STUDY MATERIAL ::
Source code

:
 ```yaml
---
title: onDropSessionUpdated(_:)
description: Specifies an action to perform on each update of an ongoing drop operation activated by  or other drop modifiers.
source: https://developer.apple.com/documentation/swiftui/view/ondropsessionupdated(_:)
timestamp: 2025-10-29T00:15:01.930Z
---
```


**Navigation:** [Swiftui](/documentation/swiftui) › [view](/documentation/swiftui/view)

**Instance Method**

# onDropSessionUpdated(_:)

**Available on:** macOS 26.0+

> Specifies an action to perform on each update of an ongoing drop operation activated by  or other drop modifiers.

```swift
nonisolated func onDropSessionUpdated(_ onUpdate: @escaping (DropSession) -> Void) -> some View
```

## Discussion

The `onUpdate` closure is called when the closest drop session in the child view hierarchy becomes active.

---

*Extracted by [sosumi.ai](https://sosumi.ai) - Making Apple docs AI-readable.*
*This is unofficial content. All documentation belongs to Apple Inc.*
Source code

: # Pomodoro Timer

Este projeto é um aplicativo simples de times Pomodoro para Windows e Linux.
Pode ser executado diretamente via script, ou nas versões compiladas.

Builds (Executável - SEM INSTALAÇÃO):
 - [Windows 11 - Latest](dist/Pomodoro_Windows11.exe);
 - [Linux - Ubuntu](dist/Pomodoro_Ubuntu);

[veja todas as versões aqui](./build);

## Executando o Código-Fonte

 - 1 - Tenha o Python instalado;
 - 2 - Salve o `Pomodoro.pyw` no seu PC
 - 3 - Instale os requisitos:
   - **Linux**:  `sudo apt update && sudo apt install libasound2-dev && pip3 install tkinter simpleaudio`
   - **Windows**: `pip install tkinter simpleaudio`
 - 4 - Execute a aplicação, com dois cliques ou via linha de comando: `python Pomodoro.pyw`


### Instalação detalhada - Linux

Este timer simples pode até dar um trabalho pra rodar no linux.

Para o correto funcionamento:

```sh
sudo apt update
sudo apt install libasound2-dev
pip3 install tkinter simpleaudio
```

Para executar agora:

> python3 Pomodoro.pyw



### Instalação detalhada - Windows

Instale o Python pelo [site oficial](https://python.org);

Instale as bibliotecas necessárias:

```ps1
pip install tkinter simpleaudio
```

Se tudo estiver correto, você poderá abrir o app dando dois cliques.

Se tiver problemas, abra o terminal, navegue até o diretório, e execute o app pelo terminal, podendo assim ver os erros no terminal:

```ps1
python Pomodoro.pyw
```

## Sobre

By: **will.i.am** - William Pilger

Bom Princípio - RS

--

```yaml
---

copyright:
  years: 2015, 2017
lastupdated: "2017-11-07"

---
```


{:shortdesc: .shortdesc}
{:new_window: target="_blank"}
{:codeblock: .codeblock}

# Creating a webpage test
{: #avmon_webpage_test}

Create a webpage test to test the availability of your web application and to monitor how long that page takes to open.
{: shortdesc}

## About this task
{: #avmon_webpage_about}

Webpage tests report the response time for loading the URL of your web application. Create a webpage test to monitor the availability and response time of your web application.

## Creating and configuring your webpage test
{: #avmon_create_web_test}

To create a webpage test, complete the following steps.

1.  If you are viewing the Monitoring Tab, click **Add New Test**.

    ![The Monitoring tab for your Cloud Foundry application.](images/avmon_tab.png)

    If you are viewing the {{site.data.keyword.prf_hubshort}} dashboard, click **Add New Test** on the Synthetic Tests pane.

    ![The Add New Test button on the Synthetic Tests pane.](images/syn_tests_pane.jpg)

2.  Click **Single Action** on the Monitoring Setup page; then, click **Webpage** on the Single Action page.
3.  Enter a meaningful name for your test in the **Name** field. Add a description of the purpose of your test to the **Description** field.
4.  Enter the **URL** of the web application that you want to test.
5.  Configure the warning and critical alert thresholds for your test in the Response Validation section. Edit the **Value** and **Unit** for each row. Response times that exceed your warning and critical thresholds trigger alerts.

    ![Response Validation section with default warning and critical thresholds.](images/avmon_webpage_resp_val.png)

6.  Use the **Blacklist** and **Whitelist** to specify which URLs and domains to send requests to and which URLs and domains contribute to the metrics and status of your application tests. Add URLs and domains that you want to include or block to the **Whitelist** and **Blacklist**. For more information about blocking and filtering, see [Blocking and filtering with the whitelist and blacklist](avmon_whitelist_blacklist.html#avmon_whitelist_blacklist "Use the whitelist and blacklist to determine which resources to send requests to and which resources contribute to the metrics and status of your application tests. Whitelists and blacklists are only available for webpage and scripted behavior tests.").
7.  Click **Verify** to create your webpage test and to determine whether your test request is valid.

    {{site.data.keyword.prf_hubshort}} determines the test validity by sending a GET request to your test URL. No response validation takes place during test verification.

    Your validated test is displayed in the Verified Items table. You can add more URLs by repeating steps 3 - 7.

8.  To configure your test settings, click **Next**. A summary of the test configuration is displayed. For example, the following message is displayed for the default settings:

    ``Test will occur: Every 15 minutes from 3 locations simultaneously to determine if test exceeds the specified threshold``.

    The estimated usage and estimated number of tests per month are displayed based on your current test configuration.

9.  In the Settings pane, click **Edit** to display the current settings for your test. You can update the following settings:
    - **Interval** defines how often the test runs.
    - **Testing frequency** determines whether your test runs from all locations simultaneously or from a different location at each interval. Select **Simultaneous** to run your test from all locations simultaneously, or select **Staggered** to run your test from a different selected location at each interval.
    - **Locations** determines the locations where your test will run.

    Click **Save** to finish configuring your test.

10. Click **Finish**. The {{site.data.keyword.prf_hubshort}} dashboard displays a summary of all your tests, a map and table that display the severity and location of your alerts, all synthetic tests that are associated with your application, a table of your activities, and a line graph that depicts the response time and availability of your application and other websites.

...

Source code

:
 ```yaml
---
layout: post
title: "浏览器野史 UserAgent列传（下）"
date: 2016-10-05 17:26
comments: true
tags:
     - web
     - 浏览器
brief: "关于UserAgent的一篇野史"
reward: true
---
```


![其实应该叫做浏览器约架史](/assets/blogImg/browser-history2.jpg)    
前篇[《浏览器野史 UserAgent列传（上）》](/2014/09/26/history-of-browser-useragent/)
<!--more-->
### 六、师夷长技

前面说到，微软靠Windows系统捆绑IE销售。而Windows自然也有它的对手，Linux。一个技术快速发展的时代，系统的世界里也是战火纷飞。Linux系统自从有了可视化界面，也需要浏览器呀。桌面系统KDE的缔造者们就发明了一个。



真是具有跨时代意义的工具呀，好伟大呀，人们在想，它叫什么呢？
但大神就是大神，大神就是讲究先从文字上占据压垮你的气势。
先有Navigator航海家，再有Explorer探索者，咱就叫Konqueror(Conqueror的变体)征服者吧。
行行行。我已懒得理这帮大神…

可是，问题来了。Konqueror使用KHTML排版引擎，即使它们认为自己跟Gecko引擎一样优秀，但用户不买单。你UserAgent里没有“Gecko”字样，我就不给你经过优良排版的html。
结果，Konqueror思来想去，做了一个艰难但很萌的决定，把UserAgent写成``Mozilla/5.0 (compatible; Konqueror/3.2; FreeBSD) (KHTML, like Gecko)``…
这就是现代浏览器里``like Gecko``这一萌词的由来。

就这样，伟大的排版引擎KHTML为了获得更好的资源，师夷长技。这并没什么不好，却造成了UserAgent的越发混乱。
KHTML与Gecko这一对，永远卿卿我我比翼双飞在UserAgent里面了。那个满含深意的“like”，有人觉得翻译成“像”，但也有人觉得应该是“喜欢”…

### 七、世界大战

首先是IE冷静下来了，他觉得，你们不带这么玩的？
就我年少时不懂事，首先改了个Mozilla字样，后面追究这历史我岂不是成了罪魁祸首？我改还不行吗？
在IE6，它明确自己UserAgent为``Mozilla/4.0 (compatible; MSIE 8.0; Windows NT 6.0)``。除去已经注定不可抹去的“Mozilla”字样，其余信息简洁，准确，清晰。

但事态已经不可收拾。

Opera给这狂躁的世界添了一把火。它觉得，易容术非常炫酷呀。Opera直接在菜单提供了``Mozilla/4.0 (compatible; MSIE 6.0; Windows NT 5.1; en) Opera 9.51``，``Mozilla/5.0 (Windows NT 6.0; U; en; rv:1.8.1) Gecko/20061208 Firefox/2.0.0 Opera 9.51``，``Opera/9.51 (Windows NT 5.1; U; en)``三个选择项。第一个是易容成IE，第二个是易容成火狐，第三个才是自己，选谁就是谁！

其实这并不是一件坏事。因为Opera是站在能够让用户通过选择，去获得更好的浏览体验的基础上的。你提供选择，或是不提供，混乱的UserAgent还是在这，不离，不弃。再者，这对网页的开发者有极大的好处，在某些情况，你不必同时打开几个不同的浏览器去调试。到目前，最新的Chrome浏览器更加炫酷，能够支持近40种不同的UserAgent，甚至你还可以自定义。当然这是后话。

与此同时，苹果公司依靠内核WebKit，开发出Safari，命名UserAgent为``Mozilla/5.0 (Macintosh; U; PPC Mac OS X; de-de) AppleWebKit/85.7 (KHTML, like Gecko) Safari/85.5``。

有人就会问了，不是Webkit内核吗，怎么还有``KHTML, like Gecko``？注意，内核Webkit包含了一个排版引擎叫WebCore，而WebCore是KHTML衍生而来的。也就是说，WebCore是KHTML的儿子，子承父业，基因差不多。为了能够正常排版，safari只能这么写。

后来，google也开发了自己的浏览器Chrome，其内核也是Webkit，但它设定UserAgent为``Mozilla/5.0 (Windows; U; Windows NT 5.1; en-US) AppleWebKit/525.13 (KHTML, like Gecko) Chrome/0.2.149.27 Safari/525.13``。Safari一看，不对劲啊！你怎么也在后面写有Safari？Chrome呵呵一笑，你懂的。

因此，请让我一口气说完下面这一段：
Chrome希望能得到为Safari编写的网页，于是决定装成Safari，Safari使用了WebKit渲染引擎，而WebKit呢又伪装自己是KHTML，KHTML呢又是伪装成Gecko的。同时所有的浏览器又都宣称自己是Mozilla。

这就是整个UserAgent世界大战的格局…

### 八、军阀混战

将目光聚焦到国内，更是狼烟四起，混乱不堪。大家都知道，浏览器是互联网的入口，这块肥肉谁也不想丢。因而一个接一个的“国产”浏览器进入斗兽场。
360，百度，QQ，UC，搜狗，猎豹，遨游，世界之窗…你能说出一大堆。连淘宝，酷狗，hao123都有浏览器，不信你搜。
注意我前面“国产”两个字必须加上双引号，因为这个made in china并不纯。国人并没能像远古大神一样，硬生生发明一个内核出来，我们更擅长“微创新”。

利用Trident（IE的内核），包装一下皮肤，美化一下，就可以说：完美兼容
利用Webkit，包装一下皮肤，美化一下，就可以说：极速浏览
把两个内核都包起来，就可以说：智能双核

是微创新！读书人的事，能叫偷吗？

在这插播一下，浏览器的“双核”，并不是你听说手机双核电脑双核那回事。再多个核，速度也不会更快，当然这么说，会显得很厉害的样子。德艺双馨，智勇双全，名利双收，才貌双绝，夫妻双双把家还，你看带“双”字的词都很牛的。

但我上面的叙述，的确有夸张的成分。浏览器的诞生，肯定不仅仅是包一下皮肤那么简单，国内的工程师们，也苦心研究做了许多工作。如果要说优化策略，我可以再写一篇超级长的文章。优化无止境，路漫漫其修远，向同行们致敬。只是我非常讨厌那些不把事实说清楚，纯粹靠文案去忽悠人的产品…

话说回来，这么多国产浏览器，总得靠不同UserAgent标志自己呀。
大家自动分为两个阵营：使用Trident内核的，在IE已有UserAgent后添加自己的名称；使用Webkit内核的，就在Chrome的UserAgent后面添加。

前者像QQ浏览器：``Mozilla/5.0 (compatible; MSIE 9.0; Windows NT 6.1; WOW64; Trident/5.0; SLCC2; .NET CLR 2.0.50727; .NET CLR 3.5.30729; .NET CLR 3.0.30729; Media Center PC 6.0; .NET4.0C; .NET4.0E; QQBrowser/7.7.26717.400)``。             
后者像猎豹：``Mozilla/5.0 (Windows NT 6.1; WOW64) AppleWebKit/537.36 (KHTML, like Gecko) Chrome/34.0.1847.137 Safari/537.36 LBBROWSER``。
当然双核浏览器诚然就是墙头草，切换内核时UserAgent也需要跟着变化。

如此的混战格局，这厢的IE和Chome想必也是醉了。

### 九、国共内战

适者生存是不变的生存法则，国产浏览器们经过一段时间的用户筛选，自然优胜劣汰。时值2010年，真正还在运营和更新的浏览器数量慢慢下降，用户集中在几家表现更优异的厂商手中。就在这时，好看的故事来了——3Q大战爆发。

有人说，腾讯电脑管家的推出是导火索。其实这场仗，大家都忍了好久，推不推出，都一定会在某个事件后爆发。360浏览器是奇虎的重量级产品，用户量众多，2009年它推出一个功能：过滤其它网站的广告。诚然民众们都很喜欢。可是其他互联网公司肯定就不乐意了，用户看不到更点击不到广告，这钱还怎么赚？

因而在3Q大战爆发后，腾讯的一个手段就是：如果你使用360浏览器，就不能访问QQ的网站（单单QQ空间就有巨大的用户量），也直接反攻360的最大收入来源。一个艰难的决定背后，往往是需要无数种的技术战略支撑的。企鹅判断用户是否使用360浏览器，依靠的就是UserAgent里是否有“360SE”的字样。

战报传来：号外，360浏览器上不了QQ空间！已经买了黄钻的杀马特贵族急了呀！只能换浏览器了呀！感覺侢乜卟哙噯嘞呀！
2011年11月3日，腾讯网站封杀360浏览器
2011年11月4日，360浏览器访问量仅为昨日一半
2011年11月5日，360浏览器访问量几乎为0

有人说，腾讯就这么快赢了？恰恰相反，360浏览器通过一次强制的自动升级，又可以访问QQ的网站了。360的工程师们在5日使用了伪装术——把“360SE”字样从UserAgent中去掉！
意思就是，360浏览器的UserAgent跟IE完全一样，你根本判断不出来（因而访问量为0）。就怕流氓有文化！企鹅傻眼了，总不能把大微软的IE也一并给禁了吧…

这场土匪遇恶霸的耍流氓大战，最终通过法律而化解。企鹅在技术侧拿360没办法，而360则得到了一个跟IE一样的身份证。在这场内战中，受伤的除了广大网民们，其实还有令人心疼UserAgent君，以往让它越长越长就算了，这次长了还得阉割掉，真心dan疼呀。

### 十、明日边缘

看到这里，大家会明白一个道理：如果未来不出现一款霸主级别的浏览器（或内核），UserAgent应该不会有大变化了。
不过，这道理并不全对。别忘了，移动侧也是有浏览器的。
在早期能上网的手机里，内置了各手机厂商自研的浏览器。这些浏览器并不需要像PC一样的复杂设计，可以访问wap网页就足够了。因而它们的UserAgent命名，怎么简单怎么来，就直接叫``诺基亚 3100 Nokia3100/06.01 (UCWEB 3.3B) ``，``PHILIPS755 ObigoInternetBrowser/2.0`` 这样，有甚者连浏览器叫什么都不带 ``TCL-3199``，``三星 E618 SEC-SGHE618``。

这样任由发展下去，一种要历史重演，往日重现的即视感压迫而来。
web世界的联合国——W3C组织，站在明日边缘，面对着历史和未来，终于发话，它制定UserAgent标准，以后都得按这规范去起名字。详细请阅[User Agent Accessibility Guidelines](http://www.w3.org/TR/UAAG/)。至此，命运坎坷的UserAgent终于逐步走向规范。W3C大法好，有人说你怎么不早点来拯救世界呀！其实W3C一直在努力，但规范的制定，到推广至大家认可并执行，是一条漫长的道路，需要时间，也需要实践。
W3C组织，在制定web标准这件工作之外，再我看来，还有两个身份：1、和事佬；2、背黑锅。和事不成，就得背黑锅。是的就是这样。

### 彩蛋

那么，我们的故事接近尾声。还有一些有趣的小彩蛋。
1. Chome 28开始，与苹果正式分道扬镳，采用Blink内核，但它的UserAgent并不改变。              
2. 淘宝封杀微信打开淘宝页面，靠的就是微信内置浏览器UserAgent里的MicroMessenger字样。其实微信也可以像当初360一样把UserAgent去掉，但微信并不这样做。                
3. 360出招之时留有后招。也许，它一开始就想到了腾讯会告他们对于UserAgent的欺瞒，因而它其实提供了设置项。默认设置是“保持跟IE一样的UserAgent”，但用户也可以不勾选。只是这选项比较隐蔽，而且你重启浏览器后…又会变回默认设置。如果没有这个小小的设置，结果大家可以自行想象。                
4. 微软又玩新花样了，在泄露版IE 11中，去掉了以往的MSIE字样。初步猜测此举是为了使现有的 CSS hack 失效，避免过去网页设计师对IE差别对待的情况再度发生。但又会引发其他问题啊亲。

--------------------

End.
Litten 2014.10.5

AIM OF THE EXERCISE :: Tally the lines above that include "sudo", and reply with only the tally.

EXERCISE RESULT :: 3